L’Amérique frappée de stupeur
La navette Challenger explose après avoir décollé.
Sur la tribune de Cap Canaveral, les enfants applaudissaient lorsque Challenger a décollé. Ils n’ont pas compris tout de suite ce qu’était cette boule de feu dans le ciel de Floride.
Ils avaient craint que le ciel couvert d’hier ne leur cache le départ de ce vol historique, qui, pour la première fois, emportait dans l’espace un civil, l’institutrice Christa McAuliffe.
Mais l’événement qui devait être une fête, a tourné au tragique lorsque Challenger, en une horrible seconde, s’est transformé en une horrible boule de feu.
Plusieurs spectateurs pensèrent d’abord que l’explosion n’était que la séparation, certes, impressionnante de la navette et des fusées. Les enfants, venus de Concord, dans le New Hampshire, pour encourager leur institutrice, continuaient à crier des hourras.
Quelques secondes plus tard, les haut-parleurs de la NASA annonçaient qu’il avait apparemment un problème grave. Le silence se fit, et tous regardaient la colonne de fumée, se demandant ce qui s’était passé.
Dans les gradins, où les familles des sept astronautes de Challenger assistaient également au décollage spectaculaire de la navette, tout le monde éclatait en sanglots.
*
Les enfants hurlaient. Les parents, essayant de les consoler, essuyaient leurs propres larmes. « Oh, Dieu du ciel », sanglotait Mary Wuellenweber, de Concord, en essayant de réconforter un enfant en pleurs.
Scott McAuliffe, neuf ans, n’était pas avec ses camarades de classe dans les gradins quand le vaisseau emportant sa mère a décollé. Il était avec son père, Steven, sa sœur Caroline, six ans, et d’autres membres de la famille dans un bâtiment spécial d’observation, près de la tribune.
Le directeur de l’école de Mme McAuliffe, Clint Cogswell, éloigna immédiatement les enfants des gradins, et les mena jusqu’à leur car, où ils montèrent en pleurant toujours.

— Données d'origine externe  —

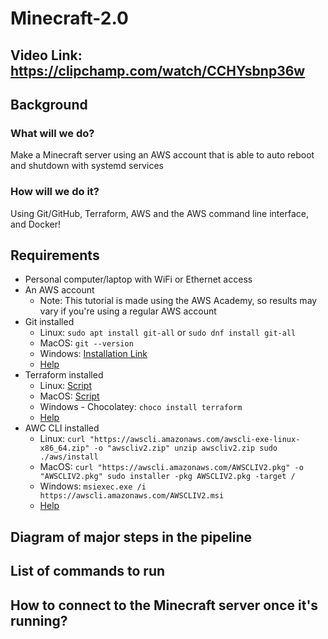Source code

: # Minecraft-2.0
## Video Link: https://clipchamp.com/watch/CCHYsbnp36w
## Background

### What will we do?

Make a Minecraft server using an AWS account that is able to auto reboot and shutdown with systemd services

### How will we do it?

Using Git/GitHub, Terraform, AWS and the AWS command line interface, and Docker!

## Requirements

- Personal computer/laptop with WiFi or Ethernet access
- An AWS account
     - Note: This tutorial is made using the AWS Academy, so results may vary if you're using a regular AWS account
- Git installed
    - Linux: `sudo apt install git-all` or `sudo dnf install git-all`
    - MacOS: `git --version`
    - Windows: [Installation Link](https://git-scm.com/download/win)
    - [Help](https://git-scm.com/book/en/v2/Getting-Started-Installing-Git)
 - Terraform installed
     - Linux: [Script](https://github.com/awhittle2/Minecraft-2.0/linux-terraform-install.sh)
     - MacOS: [Script](https://github.com/awhittle2/Minecraft-2.0/mac-terraform-install.sh)
     - Windows - Chocolatey: `choco install terraform`
     - [Help](https://developer.hashicorp.com/terraform/tutorials/aws-get-started/install-cli)
 - AWC CLI installed
     - Linux: `curl "https://awscli.amazonaws.com/awscli-exe-linux-x86_64.zip" -o "awscliv2.zip"
               unzip awscliv2.zip
               sudo ./aws/install`
     - MacOS: `curl "https://awscli.amazonaws.com/AWSCLIV2.pkg" -o "AWSCLIV2.pkg"
               sudo installer -pkg AWSCLIV2.pkg -target /`
     - Windows: `msiexec.exe /i https://awscli.amazonaws.com/AWSCLIV2.msi`
     - [Help](https://docs.aws.amazon.com/cli/latest/userguide/getting-started-install.html)

## Diagram of major steps in the pipeline

## List of commands to run

## How to connect to the Minecraft server once it's running?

Les parents de Mme McAuliffe, Ed et Grace Corrigan, de Framinghan, Massachusetts, ont assisté au décollage depuis les gradins, main dans la main et en silence. En attendant l’annonce, ils parurent frappés de stupeur.
Quelques instants plus tard, un responsable de la NASA s’est avancé vers eux et leur a dit: « Le véhicule a explosé ».

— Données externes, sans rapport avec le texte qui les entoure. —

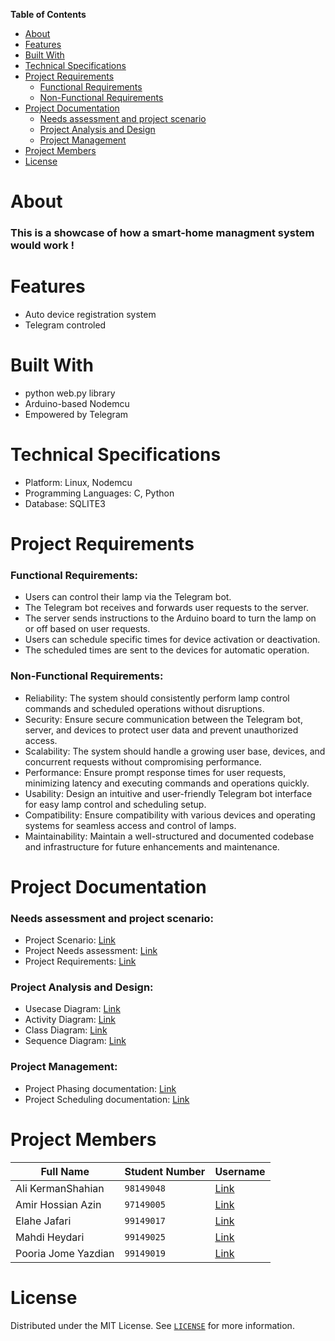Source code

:**Table of Contents**
- [About](#about)
- [Features](#features)
- [Built With](#built-with)
- [Technical Specifications](#technical-specifications)
- [Project Requirements](#Project-Requirements)
  - [Functional Requirements](#Functional-Requirements)
  - [Non-Functional Requirements](#Non-Functional-Requirements)
- [Project Documentation](#Project-Documentation)
  - [Needs assessment and project scenario](#Needs-assessment-and-project-scenario)
  - [Project Analysis and Design](#Project-Analysis-and-Design)
  - [Project Management](#Project-Management)
- [Project Members](#Project-Members)
- [License](#License)

# About
### This is a showcase of how a smart-home managment system would work !

# Features
- Auto device registration system
- Telegram controled

# Built With
- python web.py library
- Arduino-based Nodemcu
- Empowered by Telegram

# Technical Specifications
- Platform: Linux, Nodemcu
- Programming Languages: C, Python
- Database: SQLITE3

# Project Requirements
### Functional Requirements:
  - Users can control their lamp via the Telegram bot.
  - The Telegram bot receives and forwards user requests to the server.
  - The server sends instructions to the Arduino board to turn the lamp on or off based on user requests.
  - Users can schedule specific times for device activation or deactivation.
  - The scheduled times are sent to the devices for automatic operation.

### Non-Functional Requirements:
  - Reliability: The system should consistently perform lamp control commands and scheduled operations without disruptions.
  - Security: Ensure secure communication between the Telegram bot, server, and devices to protect user data and prevent unauthorized access.
  - Scalability: The system should handle a growing user base, devices, and concurrent requests without compromising performance.
  - Performance: Ensure prompt response times for user requests, minimizing latency and executing commands and operations quickly.
  - Usability: Design an intuitive and user-friendly Telegram bot interface for easy lamp control and scheduling setup.
  - Compatibility: Ensure compatibility with various devices and operating systems for seamless access and control of lamps.
  - Maintainability: Maintain a well-structured and documented codebase and infrastructure for future enhancements and maintenance.

# Project Documentation
### Needs assessment and project scenario:
  - Project Scenario: [Link](docs/SCENARIO.md)
  - Project Needs assessment: [Link]()
  - Project Requirements: [Link](docs/RERUIREMENTS.md)

### Project Analysis and Design:
  - Usecase Diagram: [Link]()
  - Activity Diagram: [Link]()
  - Class Diagram: [Link]()
  - Sequence Diagram: [Link]()

### Project Management:
  - Project Phasing documentation: [Link]()
  - Project Scheduling documentation: [Link]()

# Project Members
| Full Name | Student Number | Username |
| --- | --- | --- |
| Ali KermanShahian | `98149048` | [Link](https://github.com/kermanshahianali) |
| Amir Hossian Azin | `97149005` | [Link](https://github.com/amir-azin) |
| Elahe Jafari | `99149017` | [Link](http://Github.com/iamelinnile) |
| Mahdi Heydari | `99149025` | [Link](https://github.com/MahdiHeydariCE) |
| Pooria Jome Yazdian | `99149019` | [Link](https://github.com/Pooriajy) |

# License
Distributed under the MIT License. See [`LICENSE`](LICENSE) for more information.
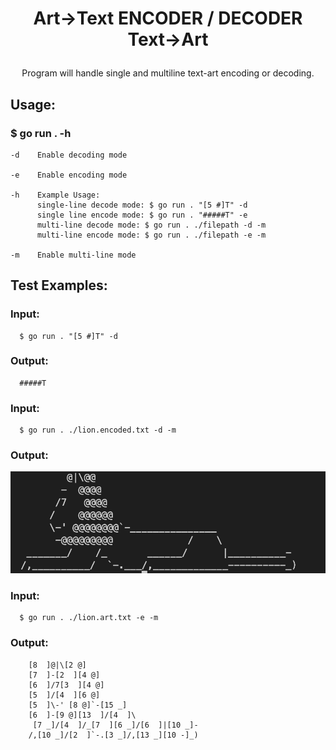 # <p style="text-align: center;">Art->Text ENCODER / DECODER Text->Art</p>

    

<p style="text-align: center;">Program will handle single and multiline text-art encoding or decoding.</p> 



## Usage:

### $ go run . -h

    -d    Enable decoding mode
    
    -e    Enable encoding mode

    -h    Example Usage:
          single-line decode mode: $ go run . "[5 #]T" -d
          single line encode mode: $ go run . "#####T" -e
          multi-line decode mode: $ go run . ./filepath -d -m
          multi-line encode mode: $ go run . ./filepath -e -m
    
    -m    Enable multi-line mode

## Test Examples:

### Input: 
      $ go run . "[5 #]T" -d  

### Output:
      #####T

### Input:
      $ go run . ./lion.encoded.txt -d -m

### Output: 

  ![Reference Image](screenshots/Screenshot%202024-02-15%20at%2010.30.00.png)

### Input:
      $ go run . ./lion.art.txt -e -m

### Output: 

        [8  ]@|\[2 @]
        [7  ]-[2  ][4 @]
        [6  ]/7[3  ][4 @]
        [5  ]/[4  ][6 @]
        [5  ]\-' [8 @]`-[15 _]
        [6  ]-[9 @][13  ]/[4  ]\
         [7 _]/[4  ]/_[7  ][6 _]/[6  ]|[10 _]-
        /,[10 _]/[2  ]`-.[3 _]/,[13 _][10 -]_)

Mme Corrigan l’a regardé, et a répété les mêmes mots comme pour une question. On les emmena, serrés l’un contre l’autre. Elle s’essuyait les yeux remplis de larmes.
Pendant ce temps, dans l’école de Concord, où Christa McAuliffe enseignait, les enfants ont d’abord applaudi vigoureusement lorsque la navette Challenger s’est élancée de la tour de lancement. Puis ce fut le silence complet au moment de l’explosion du véhicule spatial.
*
Le principal de l’école, M. Charles Foley, ordonna alors qu’on interdise l’accès des lieux aux journalistes et aux photographes. Les élèves, en pleurs, quittèrent l’école les larmes aux yeux en baissant la tête.

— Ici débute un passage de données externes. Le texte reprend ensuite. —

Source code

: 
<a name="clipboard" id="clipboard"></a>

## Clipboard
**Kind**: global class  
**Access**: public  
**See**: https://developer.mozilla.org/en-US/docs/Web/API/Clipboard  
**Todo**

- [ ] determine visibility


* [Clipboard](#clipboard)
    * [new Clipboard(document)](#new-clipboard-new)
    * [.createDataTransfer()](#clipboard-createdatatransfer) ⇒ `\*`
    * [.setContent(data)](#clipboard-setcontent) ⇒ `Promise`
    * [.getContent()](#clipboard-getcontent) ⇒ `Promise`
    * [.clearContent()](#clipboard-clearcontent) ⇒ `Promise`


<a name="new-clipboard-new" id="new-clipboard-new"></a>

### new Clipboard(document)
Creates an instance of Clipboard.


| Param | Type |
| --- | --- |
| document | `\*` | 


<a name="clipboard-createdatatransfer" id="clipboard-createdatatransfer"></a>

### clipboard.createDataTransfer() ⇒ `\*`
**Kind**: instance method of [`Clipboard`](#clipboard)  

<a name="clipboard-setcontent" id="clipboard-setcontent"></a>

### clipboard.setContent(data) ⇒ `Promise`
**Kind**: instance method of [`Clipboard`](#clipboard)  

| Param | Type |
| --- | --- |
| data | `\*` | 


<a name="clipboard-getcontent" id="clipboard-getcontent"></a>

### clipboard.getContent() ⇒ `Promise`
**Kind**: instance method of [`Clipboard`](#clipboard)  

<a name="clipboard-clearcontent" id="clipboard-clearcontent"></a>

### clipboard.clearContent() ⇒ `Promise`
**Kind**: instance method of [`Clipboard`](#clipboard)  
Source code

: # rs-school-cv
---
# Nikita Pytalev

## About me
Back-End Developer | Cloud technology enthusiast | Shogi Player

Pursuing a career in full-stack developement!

Les enfants n’étaient pas seuls à être prostrés. L’Amérique entière s’est arrêtée plusieurs heures à la suite de la tragique explosion de la navette Challenger avec son équipage de sept astronautes. Mais passés la stupeur et les larmes, le mot d’ordre unanime était: l’aventure spatiale continue…
L’émotion ressentie aux États-Unis a rappelé celle qui a suivi l’assassinat du président John Kennedy en 1963.
À Chicago, les transactions ont été suspendues sur le parquet de la bourse.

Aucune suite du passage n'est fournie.